Monday, 27 March, 2017

Single atom memory possible say researchers

IBM used a scanning tunneling microscope to store one bit on the world's smallest magnet Above IBM used a scanning tunneling microscope to store one bit on the world's smallest
Garry Little | 10 March, 2017, 00:07

It has been done using a single atom and stored one bit of data on it. For comparison, current mechanical hard drives rely on approx 100,000 atoms for magnetic storage of a single data bit.

The ability to read and write one bit on one atom creates "new possibilities for developing smaller and denser storage devices", said the company.

To read from and write to single-atom magnets the scientists used two high-precision methods based on a scanning tunneling microscope, which is essentially a sharp, atom-thick metallic tip that is scanned along a surface.

Next, they used a scanning tunneling microscope (STM) to apply roughly a 150 millivolt shock at 10 microamps to the atom, which caused the Holmium atom's magnetic spin state to be altered. The atoms stay in whatever state they've been flipped into, and by measuring the magnetism of the atoms at a later point, the scientists can see what state the atom is, mirroring the way a computer reads information it's stored on a hard drive.

"Magnetic bits lie at the heart of hard-disk drives, tape, and next-generation magnetic memory", Christopher Lutz, nanoscience researcher at IBM's Almaden lab, said in a release.

'We conducted this research to understand what happens when you shrink technology down to the most fundamental extreme - the atomic scale'. Additionally, with a one-bit-per-atom ratio, such a system could also store significantly more data which could pave the way for smaller datacentres, computers, and mobile devices, IBM said. In 1986, IBM won a Nobel prize for creating the microscope which they originally built in 1981.

As memory devices are becoming increasingly smaller, it was hypothesized whether the elementary storage unit could one day be as small as a single atom. The custom microscope operates in extreme vacuum conditions to eliminate interference by air molecules and other contamination.

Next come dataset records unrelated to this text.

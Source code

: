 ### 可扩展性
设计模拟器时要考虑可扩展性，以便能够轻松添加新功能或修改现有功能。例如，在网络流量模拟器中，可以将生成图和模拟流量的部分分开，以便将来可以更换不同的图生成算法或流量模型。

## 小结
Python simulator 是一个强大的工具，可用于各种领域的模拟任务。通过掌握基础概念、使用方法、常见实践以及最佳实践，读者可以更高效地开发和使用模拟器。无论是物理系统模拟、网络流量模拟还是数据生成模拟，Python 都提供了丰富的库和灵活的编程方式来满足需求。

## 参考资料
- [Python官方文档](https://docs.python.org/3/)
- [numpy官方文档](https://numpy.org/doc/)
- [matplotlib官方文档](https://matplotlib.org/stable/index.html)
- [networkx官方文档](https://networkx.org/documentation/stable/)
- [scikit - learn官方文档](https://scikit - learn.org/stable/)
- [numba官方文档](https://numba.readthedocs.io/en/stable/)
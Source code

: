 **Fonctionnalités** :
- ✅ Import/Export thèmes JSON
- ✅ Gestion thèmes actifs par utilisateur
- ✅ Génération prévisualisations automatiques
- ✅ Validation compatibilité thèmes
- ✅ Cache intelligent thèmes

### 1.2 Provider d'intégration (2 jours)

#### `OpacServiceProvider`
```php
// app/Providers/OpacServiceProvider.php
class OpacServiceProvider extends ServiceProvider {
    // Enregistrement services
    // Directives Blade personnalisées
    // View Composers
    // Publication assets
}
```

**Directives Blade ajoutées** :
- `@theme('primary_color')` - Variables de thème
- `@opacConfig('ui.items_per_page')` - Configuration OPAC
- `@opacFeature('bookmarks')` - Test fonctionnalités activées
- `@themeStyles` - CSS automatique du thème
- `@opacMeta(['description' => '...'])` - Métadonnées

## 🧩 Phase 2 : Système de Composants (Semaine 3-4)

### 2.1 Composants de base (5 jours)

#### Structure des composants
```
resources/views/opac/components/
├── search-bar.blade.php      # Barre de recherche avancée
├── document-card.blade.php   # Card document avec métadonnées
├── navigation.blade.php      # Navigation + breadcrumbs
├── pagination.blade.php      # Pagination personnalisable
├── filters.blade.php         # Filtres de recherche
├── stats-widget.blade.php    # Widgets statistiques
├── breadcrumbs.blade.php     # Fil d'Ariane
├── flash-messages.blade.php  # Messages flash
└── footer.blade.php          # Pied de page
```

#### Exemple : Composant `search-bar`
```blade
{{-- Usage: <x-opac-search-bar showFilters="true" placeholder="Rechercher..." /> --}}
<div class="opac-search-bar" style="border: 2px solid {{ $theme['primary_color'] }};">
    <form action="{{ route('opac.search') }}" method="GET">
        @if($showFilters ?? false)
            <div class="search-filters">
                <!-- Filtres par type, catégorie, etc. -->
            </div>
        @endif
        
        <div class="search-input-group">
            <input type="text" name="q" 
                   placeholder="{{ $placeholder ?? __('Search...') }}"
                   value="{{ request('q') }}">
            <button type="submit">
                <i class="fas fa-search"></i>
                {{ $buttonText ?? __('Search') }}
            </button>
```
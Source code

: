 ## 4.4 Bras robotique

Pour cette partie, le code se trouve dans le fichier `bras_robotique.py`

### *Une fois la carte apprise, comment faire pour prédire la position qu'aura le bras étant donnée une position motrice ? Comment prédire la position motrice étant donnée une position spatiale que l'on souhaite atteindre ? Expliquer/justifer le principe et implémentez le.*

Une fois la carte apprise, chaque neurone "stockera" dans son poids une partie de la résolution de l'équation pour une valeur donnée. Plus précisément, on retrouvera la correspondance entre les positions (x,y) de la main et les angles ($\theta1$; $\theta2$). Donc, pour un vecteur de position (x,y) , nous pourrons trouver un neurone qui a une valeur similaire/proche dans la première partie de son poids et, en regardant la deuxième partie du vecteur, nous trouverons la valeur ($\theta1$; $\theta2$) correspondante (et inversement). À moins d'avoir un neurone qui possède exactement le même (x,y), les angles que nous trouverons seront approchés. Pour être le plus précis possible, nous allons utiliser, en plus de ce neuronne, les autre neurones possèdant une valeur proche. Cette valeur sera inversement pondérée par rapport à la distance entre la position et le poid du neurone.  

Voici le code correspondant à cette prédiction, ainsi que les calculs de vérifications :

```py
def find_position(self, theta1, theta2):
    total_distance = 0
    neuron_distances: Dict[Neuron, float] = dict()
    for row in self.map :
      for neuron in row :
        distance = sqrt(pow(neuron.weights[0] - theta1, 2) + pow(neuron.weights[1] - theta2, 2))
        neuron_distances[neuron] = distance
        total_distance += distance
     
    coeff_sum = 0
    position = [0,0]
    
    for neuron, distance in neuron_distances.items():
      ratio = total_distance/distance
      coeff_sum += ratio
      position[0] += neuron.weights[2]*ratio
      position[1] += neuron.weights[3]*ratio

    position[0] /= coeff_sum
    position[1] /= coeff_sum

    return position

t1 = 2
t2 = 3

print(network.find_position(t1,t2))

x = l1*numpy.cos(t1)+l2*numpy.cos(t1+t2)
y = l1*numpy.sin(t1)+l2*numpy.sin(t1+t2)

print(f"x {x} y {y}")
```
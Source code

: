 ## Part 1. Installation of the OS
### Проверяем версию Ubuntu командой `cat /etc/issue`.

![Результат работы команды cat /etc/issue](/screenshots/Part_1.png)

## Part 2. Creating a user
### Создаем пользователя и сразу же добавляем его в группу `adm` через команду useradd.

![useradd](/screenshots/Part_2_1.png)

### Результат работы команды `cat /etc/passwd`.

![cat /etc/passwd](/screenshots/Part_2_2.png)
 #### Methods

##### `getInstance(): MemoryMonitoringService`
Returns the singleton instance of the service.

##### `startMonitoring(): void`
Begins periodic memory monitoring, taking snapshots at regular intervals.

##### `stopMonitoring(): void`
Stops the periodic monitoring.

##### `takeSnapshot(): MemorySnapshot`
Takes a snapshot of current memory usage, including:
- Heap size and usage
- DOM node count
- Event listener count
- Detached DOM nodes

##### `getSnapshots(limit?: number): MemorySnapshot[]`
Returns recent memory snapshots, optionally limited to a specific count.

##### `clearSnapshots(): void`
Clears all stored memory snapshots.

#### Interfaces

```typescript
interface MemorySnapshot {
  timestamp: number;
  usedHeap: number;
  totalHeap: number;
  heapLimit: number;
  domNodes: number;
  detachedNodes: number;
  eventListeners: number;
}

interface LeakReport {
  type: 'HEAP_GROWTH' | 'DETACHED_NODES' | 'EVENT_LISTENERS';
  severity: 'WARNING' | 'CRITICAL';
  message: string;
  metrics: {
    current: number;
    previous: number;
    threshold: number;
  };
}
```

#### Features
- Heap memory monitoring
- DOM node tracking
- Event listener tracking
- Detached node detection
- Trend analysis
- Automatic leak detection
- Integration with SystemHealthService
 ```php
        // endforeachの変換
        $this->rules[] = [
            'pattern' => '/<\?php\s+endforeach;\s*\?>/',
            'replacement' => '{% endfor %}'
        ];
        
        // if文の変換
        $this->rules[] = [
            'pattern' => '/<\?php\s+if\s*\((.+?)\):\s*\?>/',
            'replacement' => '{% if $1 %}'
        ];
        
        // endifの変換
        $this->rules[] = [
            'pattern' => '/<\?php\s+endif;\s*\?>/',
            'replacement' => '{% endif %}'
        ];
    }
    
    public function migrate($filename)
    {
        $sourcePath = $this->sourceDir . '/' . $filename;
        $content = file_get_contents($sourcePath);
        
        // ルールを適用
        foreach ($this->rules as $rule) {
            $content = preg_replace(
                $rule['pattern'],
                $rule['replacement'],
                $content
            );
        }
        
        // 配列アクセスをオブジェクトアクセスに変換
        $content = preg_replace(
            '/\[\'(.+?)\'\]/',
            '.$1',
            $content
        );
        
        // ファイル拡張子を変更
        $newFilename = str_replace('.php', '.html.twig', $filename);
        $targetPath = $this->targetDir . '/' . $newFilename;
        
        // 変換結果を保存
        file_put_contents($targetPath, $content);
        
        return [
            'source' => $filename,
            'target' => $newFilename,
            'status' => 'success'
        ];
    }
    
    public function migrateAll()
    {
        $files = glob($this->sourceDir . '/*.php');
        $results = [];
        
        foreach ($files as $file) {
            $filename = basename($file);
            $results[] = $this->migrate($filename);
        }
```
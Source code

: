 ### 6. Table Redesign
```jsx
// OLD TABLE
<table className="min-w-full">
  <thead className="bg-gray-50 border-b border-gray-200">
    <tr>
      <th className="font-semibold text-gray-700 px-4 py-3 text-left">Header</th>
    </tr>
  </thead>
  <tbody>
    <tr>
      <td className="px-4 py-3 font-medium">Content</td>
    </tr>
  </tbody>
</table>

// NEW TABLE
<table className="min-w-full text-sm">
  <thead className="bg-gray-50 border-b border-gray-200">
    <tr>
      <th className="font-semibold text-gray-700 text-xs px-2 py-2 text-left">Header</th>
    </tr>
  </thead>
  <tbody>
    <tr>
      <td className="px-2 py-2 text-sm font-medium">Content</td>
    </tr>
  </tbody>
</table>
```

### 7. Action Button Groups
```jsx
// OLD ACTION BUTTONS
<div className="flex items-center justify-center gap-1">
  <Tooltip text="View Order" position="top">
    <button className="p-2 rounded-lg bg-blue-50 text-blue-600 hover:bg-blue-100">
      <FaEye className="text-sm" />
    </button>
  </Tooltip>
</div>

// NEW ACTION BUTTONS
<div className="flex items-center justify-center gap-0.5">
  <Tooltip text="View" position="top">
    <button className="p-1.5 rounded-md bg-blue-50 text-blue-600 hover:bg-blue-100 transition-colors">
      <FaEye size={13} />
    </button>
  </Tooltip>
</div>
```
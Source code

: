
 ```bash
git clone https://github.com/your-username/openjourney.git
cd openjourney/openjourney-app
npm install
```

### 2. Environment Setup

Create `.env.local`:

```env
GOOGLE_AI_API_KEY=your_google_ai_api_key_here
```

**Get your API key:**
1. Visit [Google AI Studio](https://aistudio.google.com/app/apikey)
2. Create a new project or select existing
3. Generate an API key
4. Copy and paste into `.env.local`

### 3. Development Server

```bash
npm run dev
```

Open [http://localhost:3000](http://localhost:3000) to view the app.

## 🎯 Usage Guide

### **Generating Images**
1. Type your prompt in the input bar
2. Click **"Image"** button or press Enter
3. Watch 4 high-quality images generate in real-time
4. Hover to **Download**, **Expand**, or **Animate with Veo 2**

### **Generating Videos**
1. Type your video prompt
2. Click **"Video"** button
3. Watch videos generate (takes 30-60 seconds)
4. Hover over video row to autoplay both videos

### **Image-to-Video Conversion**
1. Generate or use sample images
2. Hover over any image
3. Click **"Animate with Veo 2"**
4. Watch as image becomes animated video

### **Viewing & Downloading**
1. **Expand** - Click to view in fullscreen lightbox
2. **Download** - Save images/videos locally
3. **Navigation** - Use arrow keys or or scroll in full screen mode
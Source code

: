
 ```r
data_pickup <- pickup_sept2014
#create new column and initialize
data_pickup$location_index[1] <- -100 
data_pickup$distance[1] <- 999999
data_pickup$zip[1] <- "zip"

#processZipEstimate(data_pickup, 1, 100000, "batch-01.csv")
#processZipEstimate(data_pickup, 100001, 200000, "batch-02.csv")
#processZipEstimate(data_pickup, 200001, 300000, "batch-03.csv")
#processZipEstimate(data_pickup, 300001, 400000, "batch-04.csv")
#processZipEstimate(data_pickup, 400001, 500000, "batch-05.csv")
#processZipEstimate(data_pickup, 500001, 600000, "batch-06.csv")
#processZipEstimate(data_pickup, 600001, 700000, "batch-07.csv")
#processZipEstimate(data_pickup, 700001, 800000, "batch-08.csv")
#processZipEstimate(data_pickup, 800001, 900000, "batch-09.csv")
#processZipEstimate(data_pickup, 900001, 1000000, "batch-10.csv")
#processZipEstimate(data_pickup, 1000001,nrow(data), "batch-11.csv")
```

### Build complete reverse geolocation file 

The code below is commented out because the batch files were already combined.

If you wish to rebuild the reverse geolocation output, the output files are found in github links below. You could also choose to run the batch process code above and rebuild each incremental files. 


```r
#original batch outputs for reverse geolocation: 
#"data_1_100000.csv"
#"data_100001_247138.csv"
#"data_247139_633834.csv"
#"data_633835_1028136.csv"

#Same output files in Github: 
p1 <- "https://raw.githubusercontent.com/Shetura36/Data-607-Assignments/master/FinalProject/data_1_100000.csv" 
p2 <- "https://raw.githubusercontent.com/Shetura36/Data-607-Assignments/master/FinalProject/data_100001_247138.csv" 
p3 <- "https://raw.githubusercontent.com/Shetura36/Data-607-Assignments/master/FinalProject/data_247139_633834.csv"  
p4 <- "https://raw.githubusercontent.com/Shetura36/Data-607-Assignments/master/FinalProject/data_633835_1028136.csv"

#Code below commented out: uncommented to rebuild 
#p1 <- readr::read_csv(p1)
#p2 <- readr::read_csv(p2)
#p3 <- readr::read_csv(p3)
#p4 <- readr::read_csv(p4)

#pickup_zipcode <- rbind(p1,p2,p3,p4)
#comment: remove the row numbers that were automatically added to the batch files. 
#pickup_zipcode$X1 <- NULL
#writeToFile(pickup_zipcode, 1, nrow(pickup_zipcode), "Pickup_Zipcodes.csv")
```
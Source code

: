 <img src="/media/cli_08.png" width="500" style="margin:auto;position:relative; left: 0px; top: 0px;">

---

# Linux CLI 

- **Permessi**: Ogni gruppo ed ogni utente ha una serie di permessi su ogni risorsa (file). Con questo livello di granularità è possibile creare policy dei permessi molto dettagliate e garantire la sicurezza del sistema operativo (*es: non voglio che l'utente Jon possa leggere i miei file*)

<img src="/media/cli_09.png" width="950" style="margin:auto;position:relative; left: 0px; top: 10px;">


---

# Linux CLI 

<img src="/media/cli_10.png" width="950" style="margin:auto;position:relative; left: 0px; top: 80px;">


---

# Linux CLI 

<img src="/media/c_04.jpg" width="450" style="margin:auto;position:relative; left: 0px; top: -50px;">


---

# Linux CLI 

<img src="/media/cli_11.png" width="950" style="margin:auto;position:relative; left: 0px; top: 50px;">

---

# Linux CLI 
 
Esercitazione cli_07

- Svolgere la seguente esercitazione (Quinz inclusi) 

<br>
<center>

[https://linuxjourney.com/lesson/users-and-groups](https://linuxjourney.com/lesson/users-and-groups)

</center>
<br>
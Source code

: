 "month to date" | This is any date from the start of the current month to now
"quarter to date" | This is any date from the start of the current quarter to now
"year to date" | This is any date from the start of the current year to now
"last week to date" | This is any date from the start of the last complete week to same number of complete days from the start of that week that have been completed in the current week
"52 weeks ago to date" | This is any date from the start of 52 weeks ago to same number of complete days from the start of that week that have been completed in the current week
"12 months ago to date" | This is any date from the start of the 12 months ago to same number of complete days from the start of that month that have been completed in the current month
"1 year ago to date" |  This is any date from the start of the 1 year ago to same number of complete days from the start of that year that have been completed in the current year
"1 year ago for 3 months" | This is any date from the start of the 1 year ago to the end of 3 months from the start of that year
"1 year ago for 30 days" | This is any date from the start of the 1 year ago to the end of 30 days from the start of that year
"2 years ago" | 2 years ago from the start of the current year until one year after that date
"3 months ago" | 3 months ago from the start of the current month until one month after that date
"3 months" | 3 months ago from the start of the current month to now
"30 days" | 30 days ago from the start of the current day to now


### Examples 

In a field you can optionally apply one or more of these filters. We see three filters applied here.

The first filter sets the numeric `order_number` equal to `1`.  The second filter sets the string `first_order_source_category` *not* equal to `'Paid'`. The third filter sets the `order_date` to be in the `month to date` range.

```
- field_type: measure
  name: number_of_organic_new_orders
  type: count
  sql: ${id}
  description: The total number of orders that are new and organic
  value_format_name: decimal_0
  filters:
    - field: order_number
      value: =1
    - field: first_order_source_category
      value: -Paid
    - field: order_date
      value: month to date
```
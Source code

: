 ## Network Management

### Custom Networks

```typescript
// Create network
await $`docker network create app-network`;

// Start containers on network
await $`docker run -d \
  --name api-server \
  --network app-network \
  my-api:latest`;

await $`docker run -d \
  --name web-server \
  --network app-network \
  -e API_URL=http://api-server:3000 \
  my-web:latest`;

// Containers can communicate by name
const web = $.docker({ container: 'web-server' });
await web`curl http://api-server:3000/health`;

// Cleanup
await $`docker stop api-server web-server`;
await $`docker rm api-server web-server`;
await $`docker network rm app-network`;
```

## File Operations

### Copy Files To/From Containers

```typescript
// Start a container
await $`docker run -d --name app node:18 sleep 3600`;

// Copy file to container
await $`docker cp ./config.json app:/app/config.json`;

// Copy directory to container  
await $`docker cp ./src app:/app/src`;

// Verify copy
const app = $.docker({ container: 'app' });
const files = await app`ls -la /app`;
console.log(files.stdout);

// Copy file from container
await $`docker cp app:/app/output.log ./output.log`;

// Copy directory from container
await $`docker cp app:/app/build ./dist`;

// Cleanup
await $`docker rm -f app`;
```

In a paper published today in Nature, the team of researchers which includes IBM's own scientists reveal exactly how they managed to fit data onto a single atom.

While commercial applications are unlikely to emerge overnight, it does represent a quantum leap in data storage technology and shows great promise for the future.

The IBM technique used an atom of holmium, a highly magnetic rare-earth metal that has the equivalent of north and south magnetic poles. However, despite tremendous research efforts, the magnetization of single atoms was never stable enough due to spontaneous fluctuations.

Although atomic-scale storage devices are still decades away from being commercially viable, the research demonstrates that reading and writing information on an atom is theoretically possible - the first step toward the creation of storage devices not circumscribed by Moore's law.